Plus qu’une stricte biographie, le livre est un exercice d’admiration retraçant la longue et riche carrière de l’artiste depuis le groupe Clara, qu’il créa en 1977, à son dernier album, La Vraie Vie de Buck John, sorti en 2021. L’auteur ne néglige pas les projets singuliers, à l’instar de Madame Deshoulières, où il faisait interpréter à Isabelle Huppert des textes libertins de cette poétesse du XVIIème siècle sur de la musique baroque, et exhume des titres méconnus comme ceux remarquables du maxi CD Murat en plein air.

Murat
 Jean-Louis Murat

Musicalement, Vergeade recense les filiations, influences et modèles de Murat (parmi lesquels « Leonard Cohen, John Lee Hooker, João Gilberto, Frank Sinatra ou encore Robert Wyatt ») ainsi que ses engouements plus récents, de Frank Ocean à Kendrick Lamar. « C’est sans doute ma passion de la littérature qui explique mon besoin de laisser une trace discographique significative », confiait l’auvergnat à l’auteur.

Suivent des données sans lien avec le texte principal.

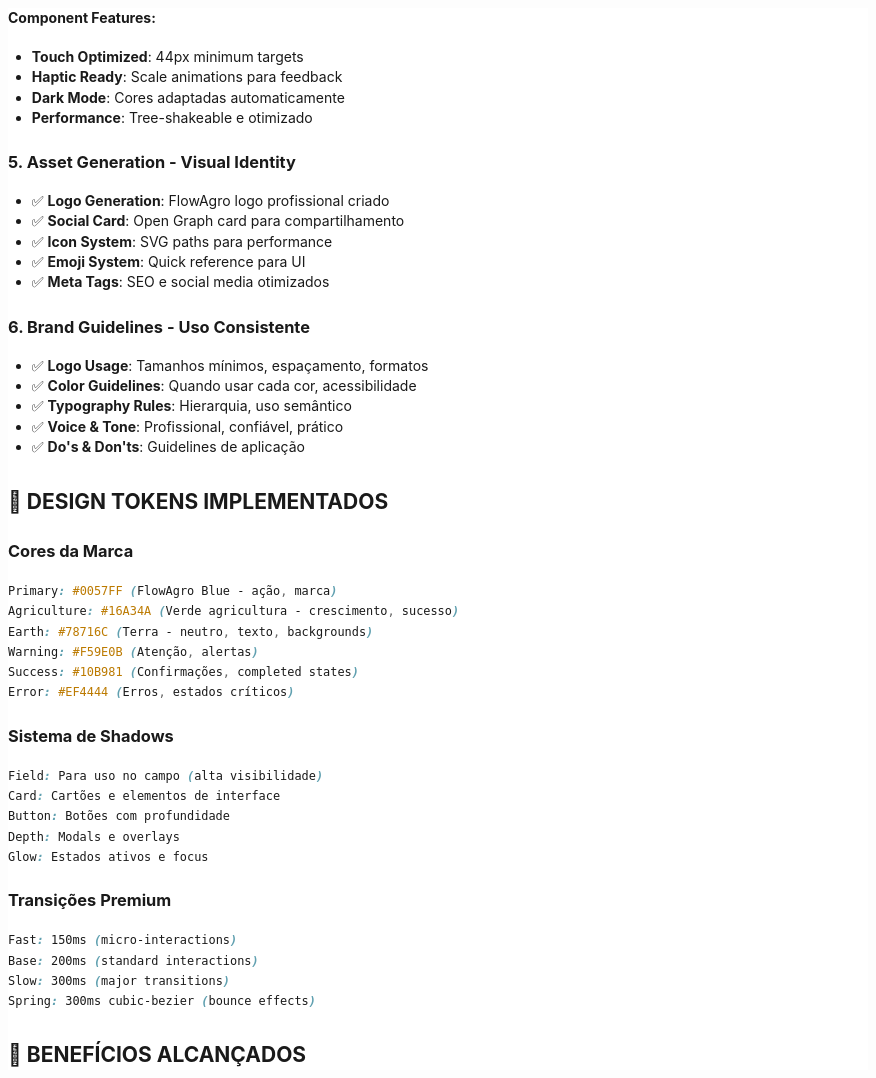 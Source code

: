#### **Component Features:**
- **Touch Optimized**: 44px minimum targets
- **Haptic Ready**: Scale animations para feedback
- **Dark Mode**: Cores adaptadas automaticamente
- **Performance**: Tree-shakeable e otimizado

### 5. **Asset Generation** - Visual Identity
- ✅ **Logo Generation**: FlowAgro logo profissional criado
- ✅ **Social Card**: Open Graph card para compartilhamento
- ✅ **Icon System**: SVG paths para performance
- ✅ **Emoji System**: Quick reference para UI
- ✅ **Meta Tags**: SEO e social media otimizados

### 6. **Brand Guidelines** - Uso Consistente
- ✅ **Logo Usage**: Tamanhos mínimos, espaçamento, formatos
- ✅ **Color Guidelines**: Quando usar cada cor, acessibilidade
- ✅ **Typography Rules**: Hierarquia, uso semântico
- ✅ **Voice & Tone**: Profissional, confiável, prático
- ✅ **Do's & Don'ts**: Guidelines de aplicação

## 🎨 **DESIGN TOKENS IMPLEMENTADOS**

### Cores da Marca
```css
Primary: #0057FF (FlowAgro Blue - ação, marca)
Agriculture: #16A34A (Verde agricultura - crescimento, sucesso)  
Earth: #78716C (Terra - neutro, texto, backgrounds)
Warning: #F59E0B (Atenção, alertas)
Success: #10B981 (Confirmações, completed states)
Error: #EF4444 (Erros, estados críticos)
```

### Sistema de Shadows
```css
Field: Para uso no campo (alta visibilidade)
Card: Cartões e elementos de interface
Button: Botões com profundidade
Depth: Modals e overlays
Glow: Estados ativos e focus
```

### Transições Premium
```css
Fast: 150ms (micro-interactions)
Base: 200ms (standard interactions)  
Slow: 300ms (major transitions)
Spring: 300ms cubic-bezier (bounce effects)
```

## 🚀 **BENEFÍCIOS ALCANÇADOS**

On regrette de fait que cette dimension littéraire ne soit qu’évoquée marginalement quand le fervent admirateur de Flaubert, Baudelaire, Bloy ou Bernanos (pour ne citer quelques-uns de ses auteurs de prédilection) exprimait volontiers ses écrivains de cœur.

Antimoderne 

De même, on peut regretter que l’extraordinaire liberté d’esprit et d’expression de Jean-Louis Murat ne se réduise dans le livre qu’à quelques saillies, aussi drolatiques que cruelles, sur Johnny Hallyday ou PNL alors que cette manière d’anarchiste sans œillères et furieusement antimoderne dispersa façon puzzle des cibles plus significatives. En dépit de ses limites, l’ouvrage de Frank Vergeade reconstitue de façon scrupuleuse le parcours de celui dont quelques-uns de ses meilleurs albums (Cheyenne AutumnLe Manteau de pluieDolorès) virent le jour au sein d’une major (en l’occurrence Virgin).

Par la profusion et la permanence de ses inspirations (les sentiments amoureux, la mélancolie, la nostalgie…), la dimension cosmique et sensuelle de ses textes souvent liés à la terre, la nature, les animaux ; Jean-Louis Murat – qui considérait sa discographie comme un « journal intime chanté » – a construit une œuvre dont la qualité, l’originalité et l’intégrité forcent l’admiration. Ainsi, sa voix et ses mots continueront d’accompagner des âmes sensibles qui, de paradis perdus en anges déchus, ne cessent de traquer au milieu des ruines des raisons de ne pas désespérer jusqu’au bout.